■ **ASSIGNED TASK**
Keep to one stretch of the data below, the lines from the one with "tham, không có" up to and including the one with "9\. Khi nghe", and return that stretch exactly.

■ **MATERIALS PROVIDED**
──────────

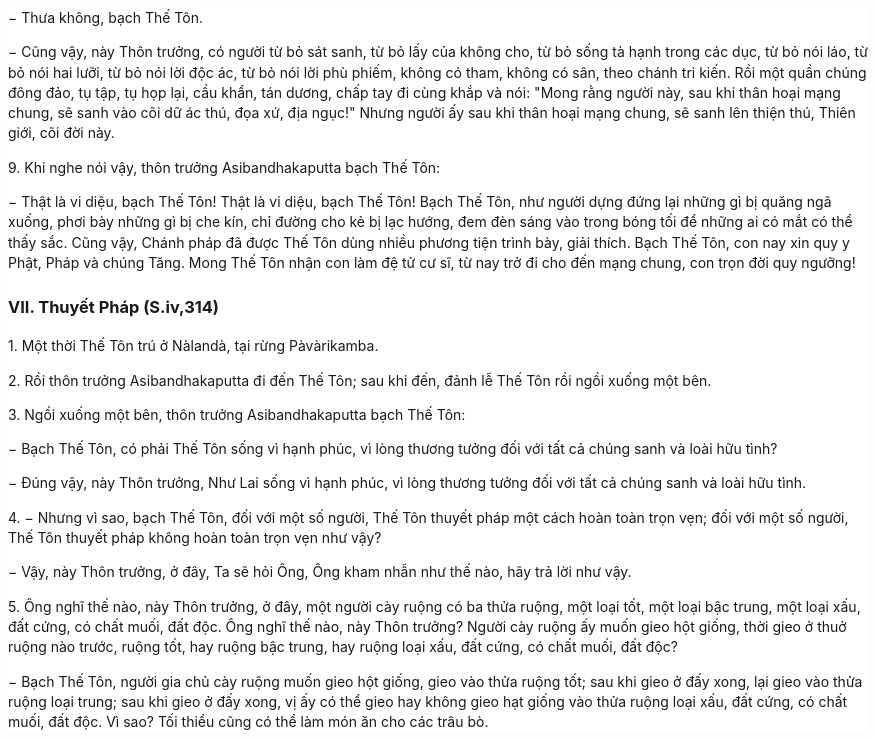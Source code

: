 − Thưa không, bạch Thế Tôn.

− Cũng vậy, này Thôn trưởng, có người từ bỏ sát sanh, từ bỏ lấy của không cho, từ bỏ sống tà hạnh
trong các dục, từ bỏ nói láo, từ bỏ nói hai lưỡi, từ bỏ nói lời độc ác, từ bỏ nói lời phù phiếm, không có
tham, không có sân, theo chánh tri kiến. Rồi một quần chúng đông đảo, tụ tập, tụ họp lại, cầu khẩn, tán
dương, chấp tay đi cùng khắp và nói: "Mong rằng người này, sau khi thân hoại mạng chung, sẽ sanh vào
cõi dữ ác thú, đọa xứ, địa ngục!" Nhưng người ấy sau khi thân hoại mạng chung, sẽ sanh lên thiện thú,
Thiên giới, cõi đời này.

9\. Khi nghe nói vậy, thôn trưởng Asibandhakaputta bạch Thế Tôn:

− Thật là vi diệu, bạch Thế Tôn! Thật là vi diệu, bạch Thế Tôn! Bạch Thế Tôn, như người dựng đứng
lại những gì bị quăng ngã xuống, phơi bày những gì bị che kín, chỉ đường cho kẻ bị lạc hướng, đem đèn
sáng vào trong bóng tối để những ai có mắt có thể thấy sắc. Cũng vậy, Chánh pháp đã được Thế Tôn
dùng nhiều phương tiện trình bày, giải thích. Bạch Thế Tôn, con nay xin quy y Phật, Pháp và chúng
Tăng. Mong Thế Tôn nhận con làm đệ tử cư sĩ, từ nay trở đi cho đến mạng chung, con trọn đời quy
ngưỡng!

### VII. Thuyết Pháp (S.iv,314)

1\. Một thời Thế Tôn trú ở Nàlandà, tại rừng Pàvàrikamba.

2\. Rồi thôn trưởng Asibandhakaputta đi đến Thế Tôn; sau khi đến, đảnh lễ Thế Tôn rồi ngồi xuống một
bên.

3\. Ngồi xuống một bên, thôn trưởng Asibandhakaputta bạch Thế Tôn:

− Bạch Thế Tôn, có phải Thế Tôn sống vì hạnh phúc, vì lòng thương tưởng đối với tất cả chúng sanh và
loài hữu tình?

− Ðúng vậy, này Thôn trưởng, Như Lai sống vì hạnh phúc, vì lòng thương tưởng đối với tất cả chúng
sanh và loài hữu tình.

4\. − Nhưng vì sao, bạch Thế Tôn, đối với một số người, Thế Tôn thuyết pháp một cách hoàn toàn trọn
vẹn; đối với một số người, Thế Tôn thuyết pháp không hoàn toàn trọn vẹn như vậy?

− Vậy, này Thôn trưởng, ở đây, Ta sẽ hỏi Ông, Ông kham nhẫn như thế nào, hãy trả lời như vậy.

5\. Ông nghĩ thế nào, này Thôn trưởng, ở đây, một người cày ruộng có ba thửa ruộng, một loại tốt, một
loại bậc trung, một loại xấu, đất cứng, có chất muối, đất độc. Ông nghĩ thế nào, này Thôn trưởng? Người
cày ruộng ấy muốn gieo hột giống, thời gieo ở thuở ruộng nào trước, ruộng tốt, hay ruộng bậc trung, hay
ruộng loại xấu, đất cứng, có chất muối, đất độc?

− Bạch Thế Tôn, người gia chủ cày ruộng muốn gieo hột giống, gieo vào thửa ruộng tốt; sau khi gieo ở
đấy xong, lại gieo vào thửa ruộng loại trung; sau khi gieo ở đấy xong, vị ấy có thể gieo hay không gieo
hạt giống vào thửa ruộng loại xấu, đất cứng, có chất muối, đất độc. Vì sao? Tối thiểu cũng có thể làm
món ăn cho các trâu bò.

──────────

■ **EXERCISE ANSWER**
tham, không có sân, theo chánh tri kiến. Rồi một quần chúng đông đảo, tụ tập, tụ họp lại, cầu khẩn, tán
dương, chấp tay đi cùng khắp và nói: "Mong rằng người này, sau khi thân hoại mạng chung, sẽ sanh vào
cõi dữ ác thú, đọa xứ, địa ngục!" Nhưng người ấy sau khi thân hoại mạng chung, sẽ sanh lên thiện thú,
Thiên giới, cõi đời này.

9\. Khi nghe nói vậy, thôn trưởng Asibandhakaputta bạch Thế Tôn:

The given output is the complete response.